Das heißt, man konnte es noch bis zum Start des Matrix-Hypes. Denn mit Neo kommen auch die Neophyten, und Meister Lee wird jetzt für ein, zwei Monate etwas mehr Zeit über seiner immer komplizierter werdenden Steuererklärung verbringen müssen. Das hat ihn schon bei Matrix I ein gutes Stück nach vorne gebracht auf dem Weg zum makellosen Finanzamtskarma. Die Neophyten legen ihre Sonnenbrillen erst nach dem ersten Schlag aufs rechte Ohr ab. Sie tragen selbst im Hochsommer lange Staubmäntel. Erst dachte ich, sie trügen Schienbeinschoner unter ihren weiten Hosen, und hatte Verständnis, weil einem das Leben bekanntlich trotz mehrfacher roter Karte immer wieder in die Knochen grätscht. Aber die Neophyten tragen Gewichte mit Klettverschlüssen an ihren Beinen, damit die Beine höher fliegen, wenn sie ohne Gewichte treten. Bekämen sie noch ein Paar schwere Lederboots über die Schienbeingewichte, sie würden keine Sekunde zögern.

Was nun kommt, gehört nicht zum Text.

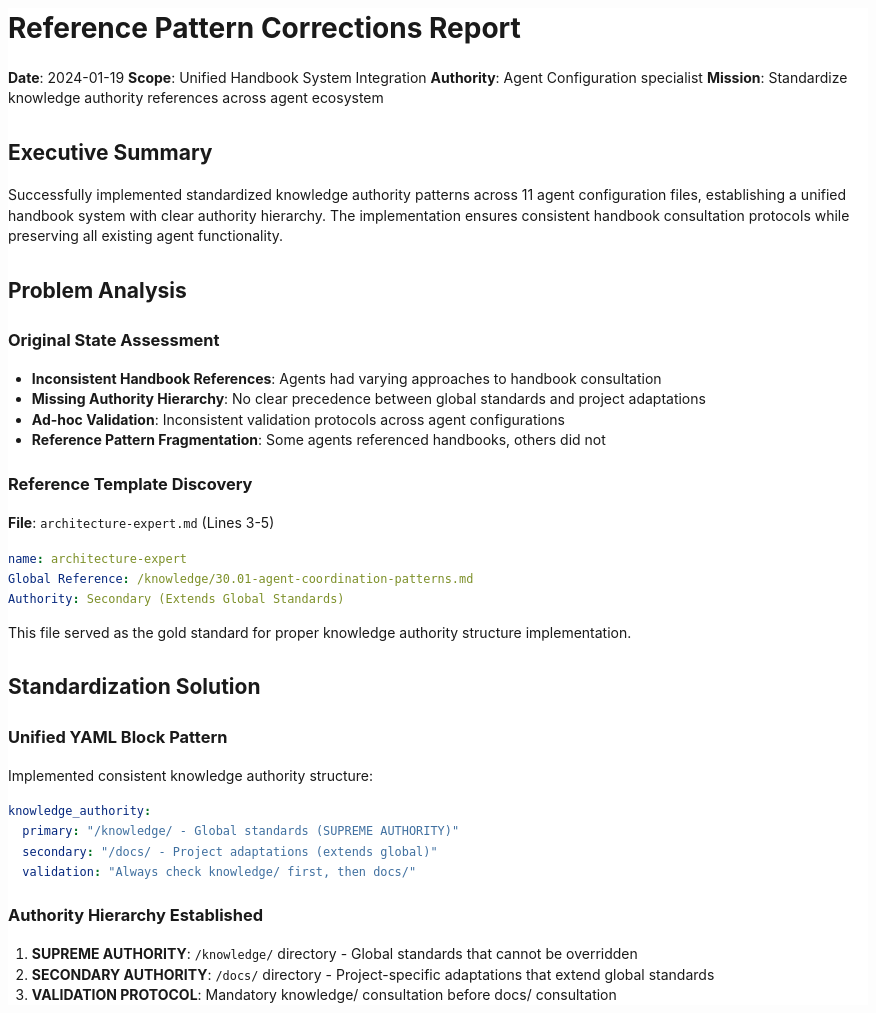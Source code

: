 # Reference Pattern Corrections Report
**Date**: 2024-01-19
**Scope**: Unified Handbook System Integration
**Authority**: Agent Configuration specialist
**Mission**: Standardize knowledge authority references across agent ecosystem

## Executive Summary

Successfully implemented standardized knowledge authority patterns across 11 agent configuration files, establishing a unified handbook system with clear authority hierarchy. The implementation ensures consistent handbook consultation protocols while preserving all existing agent functionality.

## Problem Analysis

### Original State Assessment
- **Inconsistent Handbook References**: Agents had varying approaches to handbook consultation
- **Missing Authority Hierarchy**: No clear precedence between global standards and project adaptations
- **Ad-hoc Validation**: Inconsistent validation protocols across agent configurations
- **Reference Pattern Fragmentation**: Some agents referenced handbooks, others did not

### Reference Template Discovery
**File**: `architecture-expert.md` (Lines 3-5)
```yaml
name: architecture-expert
Global Reference: /knowledge/30.01-agent-coordination-patterns.md
Authority: Secondary (Extends Global Standards)
```

This file served as the gold standard for proper knowledge authority structure implementation.

## Standardization Solution

### Unified YAML Block Pattern
Implemented consistent knowledge authority structure:

```yaml
knowledge_authority:
  primary: "/knowledge/ - Global standards (SUPREME AUTHORITY)"
  secondary: "/docs/ - Project adaptations (extends global)"
  validation: "Always check knowledge/ first, then docs/"
```

### Authority Hierarchy Established
1. **SUPREME AUTHORITY**: `/knowledge/` directory - Global standards that cannot be overridden
2. **SECONDARY AUTHORITY**: `/docs/` directory - Project-specific adaptations that extend global standards
3. **VALIDATION PROTOCOL**: Mandatory knowledge/ consultation before docs/ consultation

Überhaupt ist zögern nicht ihre Sache. Sie flitzen umher wie hysterische Labormäuse auf Dopamin und umgarnen einen mit verschnörkelten Gesten, als hätte ein transzendentaler Spieler sie gerade mit einer frischen Ladung Energiepunkte versorgt. Sie entladen ihre energetische Überversorgung mit unkontrollierten Tritten vor fremde Schienbeine, bis jemand die Geduld verliert und sie mit einem väterlichen Fußfeger neben einen Opferteller fällt. Dort beruhigen sie sich langsam im betäubenden Duft der Räucherstäbchen, gucken wie Bruce Lee nach einer Überdosis Anabolika, und man spürt, daß sie diese Szene gerade aus ihrer imaginären DVD über Keanu Reeves Abenteuer in der Wedding-Matrix schneiden. In den kurzen Freikampfpausen üben die Neophyten, die gekälkten Wände hoch zu laufen, um auf dem Zenit ihrer Schwungkraft eine Rolle rückwärts in die feindlich gesonnene Welt zu schlagen. Dabei bringen sie die kunstvoll gestickten indonesischen Staatsdiplome durcheinander. Man kann den Neophyten nur wünschen, daß sie in den nächsten Wochen niemals in Meister Lees Goldfischbottich fallen.